Previous work by Amir and colleagues has determined that bacteria, as modeled by E. coli, and eukaryotes, exemplified by yeast, utilize the same cellular mechanisms to create cells of a uniform size in a population.
In new work reported in Nature Microbiology, Amir, along with Ethan Garner, the John L. Loeb Associate Professor of the Natural Sciences at Harvard, Amy Schmid, Assistant Professor of Biology at Duke University and others showed that the same tools are used by archaea.
"These findings raise really interesting questions about how cellular mechanics evolved independently across all three domains of life," said Amir. "Our results will serve as a useful foundation for, ultimately, understanding the molecular mechanisms and evolution of cell cycle control."
Archaea are notoriously challenging to work with; they naturally grow in some of the most extreme environments on the planet like oil wells, hot springs, and briny lakes. As such, they are not easy to cultivate in a laboratory, and little is known about them.
"Archaea are unique because they blend a lot of the characteristics of both bacteria and eukaryotes," said the first author of the work, Dr. Yejin Eun. "Archaea resemble bacterial cells in size and shape but their cell cycle events—such as division and DNA replication—are a hybrid between eukaryotes and bacteria."
The investigators used a microbe called Halobacterium salinarum, an example of a salt-loving extremophile that is a member of the Archaea domain. They found that H. salinarum adds a constant volume between two events that occur in the cell cycle, which regulates its size just as bacteria and budding yeast do. However, the researchers also observed that H. salinarum don’t do the job as precisely as E. coli does. As a result, there was increased variability in growth and cell division than what was seen in bacterial cells.

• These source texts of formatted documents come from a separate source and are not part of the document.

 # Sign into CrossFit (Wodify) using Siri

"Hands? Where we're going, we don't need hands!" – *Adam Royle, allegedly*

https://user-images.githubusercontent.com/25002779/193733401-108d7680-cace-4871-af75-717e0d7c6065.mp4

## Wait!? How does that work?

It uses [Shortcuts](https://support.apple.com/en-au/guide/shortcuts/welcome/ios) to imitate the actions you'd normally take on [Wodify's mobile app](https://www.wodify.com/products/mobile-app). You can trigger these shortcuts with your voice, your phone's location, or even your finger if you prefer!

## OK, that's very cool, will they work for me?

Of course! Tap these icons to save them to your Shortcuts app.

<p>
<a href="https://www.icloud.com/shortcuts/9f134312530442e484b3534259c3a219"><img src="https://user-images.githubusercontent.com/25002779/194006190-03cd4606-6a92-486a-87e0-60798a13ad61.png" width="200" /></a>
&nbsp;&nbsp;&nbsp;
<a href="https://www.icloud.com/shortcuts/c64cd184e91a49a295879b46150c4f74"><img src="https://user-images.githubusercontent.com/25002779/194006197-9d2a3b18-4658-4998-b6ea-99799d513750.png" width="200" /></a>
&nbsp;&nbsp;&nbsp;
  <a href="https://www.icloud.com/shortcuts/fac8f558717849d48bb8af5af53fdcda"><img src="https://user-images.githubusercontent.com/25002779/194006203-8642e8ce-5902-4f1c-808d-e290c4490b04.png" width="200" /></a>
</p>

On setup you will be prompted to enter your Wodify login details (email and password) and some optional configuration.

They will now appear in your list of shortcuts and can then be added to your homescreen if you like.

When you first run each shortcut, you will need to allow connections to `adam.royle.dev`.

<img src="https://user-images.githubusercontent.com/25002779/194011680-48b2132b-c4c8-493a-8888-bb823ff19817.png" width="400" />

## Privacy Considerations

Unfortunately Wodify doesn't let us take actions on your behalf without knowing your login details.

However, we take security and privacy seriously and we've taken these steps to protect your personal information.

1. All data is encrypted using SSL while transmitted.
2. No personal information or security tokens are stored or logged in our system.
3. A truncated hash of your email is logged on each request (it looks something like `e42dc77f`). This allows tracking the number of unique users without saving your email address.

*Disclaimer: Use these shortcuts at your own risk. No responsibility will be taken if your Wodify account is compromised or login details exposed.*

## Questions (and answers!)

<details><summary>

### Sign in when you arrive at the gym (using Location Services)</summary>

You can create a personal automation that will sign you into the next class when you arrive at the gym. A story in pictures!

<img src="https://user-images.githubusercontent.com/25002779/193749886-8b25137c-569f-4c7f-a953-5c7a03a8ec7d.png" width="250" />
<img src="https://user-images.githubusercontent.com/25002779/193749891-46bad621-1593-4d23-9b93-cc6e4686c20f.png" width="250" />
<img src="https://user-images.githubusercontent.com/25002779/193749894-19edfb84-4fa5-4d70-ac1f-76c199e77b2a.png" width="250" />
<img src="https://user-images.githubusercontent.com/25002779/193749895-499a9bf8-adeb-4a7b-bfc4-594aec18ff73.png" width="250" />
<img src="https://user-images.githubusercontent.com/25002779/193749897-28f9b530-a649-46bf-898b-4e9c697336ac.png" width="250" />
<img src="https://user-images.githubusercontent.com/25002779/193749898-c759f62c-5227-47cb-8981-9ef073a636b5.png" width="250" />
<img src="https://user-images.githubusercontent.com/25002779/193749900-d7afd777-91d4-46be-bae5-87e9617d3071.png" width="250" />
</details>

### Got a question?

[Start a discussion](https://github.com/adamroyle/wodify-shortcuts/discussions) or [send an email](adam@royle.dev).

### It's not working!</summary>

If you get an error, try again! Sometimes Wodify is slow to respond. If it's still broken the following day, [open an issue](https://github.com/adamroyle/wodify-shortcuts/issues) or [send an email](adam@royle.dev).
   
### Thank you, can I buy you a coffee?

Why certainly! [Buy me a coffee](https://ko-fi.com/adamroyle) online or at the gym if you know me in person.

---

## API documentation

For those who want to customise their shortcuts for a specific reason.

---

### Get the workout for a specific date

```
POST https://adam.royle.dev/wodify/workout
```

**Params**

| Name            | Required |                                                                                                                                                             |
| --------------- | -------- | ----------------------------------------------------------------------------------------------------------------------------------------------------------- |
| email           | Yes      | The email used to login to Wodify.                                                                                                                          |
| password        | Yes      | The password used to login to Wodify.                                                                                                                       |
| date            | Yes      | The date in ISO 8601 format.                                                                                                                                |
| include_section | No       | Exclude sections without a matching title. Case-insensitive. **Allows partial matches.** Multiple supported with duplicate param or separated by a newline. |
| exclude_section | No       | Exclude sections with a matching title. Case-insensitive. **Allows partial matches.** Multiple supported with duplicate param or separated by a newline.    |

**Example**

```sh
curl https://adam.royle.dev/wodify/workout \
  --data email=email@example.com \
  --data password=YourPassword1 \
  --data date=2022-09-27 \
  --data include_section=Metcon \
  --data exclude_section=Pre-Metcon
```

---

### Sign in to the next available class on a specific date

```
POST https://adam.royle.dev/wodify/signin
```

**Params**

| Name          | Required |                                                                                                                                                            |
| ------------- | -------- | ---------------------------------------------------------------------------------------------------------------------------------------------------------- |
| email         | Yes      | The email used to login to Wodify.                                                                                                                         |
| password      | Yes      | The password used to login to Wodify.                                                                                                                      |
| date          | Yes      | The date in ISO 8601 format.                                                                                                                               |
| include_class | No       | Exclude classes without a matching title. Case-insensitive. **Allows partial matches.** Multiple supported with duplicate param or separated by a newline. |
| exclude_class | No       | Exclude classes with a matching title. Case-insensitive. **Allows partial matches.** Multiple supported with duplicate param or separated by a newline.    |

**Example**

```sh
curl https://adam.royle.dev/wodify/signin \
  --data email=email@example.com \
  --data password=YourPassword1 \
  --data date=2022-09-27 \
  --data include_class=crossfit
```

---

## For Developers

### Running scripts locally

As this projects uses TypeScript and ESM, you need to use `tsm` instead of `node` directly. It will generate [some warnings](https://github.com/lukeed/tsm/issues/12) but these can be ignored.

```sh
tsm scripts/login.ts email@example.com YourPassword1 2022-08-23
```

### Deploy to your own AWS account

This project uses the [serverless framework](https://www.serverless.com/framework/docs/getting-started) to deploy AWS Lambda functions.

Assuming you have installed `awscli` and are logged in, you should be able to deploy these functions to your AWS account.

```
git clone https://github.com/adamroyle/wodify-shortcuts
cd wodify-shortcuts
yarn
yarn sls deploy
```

"This research is the first to quantify the cellular mechanics of size regulation in archaea," said Amir. "This allows us to quantitatively explore how these mechanisms work, and build a model that explains the variability within the data and the correlations between key properties of the cell cycle. Eventually, we hope to understand just what makes this cellular mechanism so popular across all domains of life."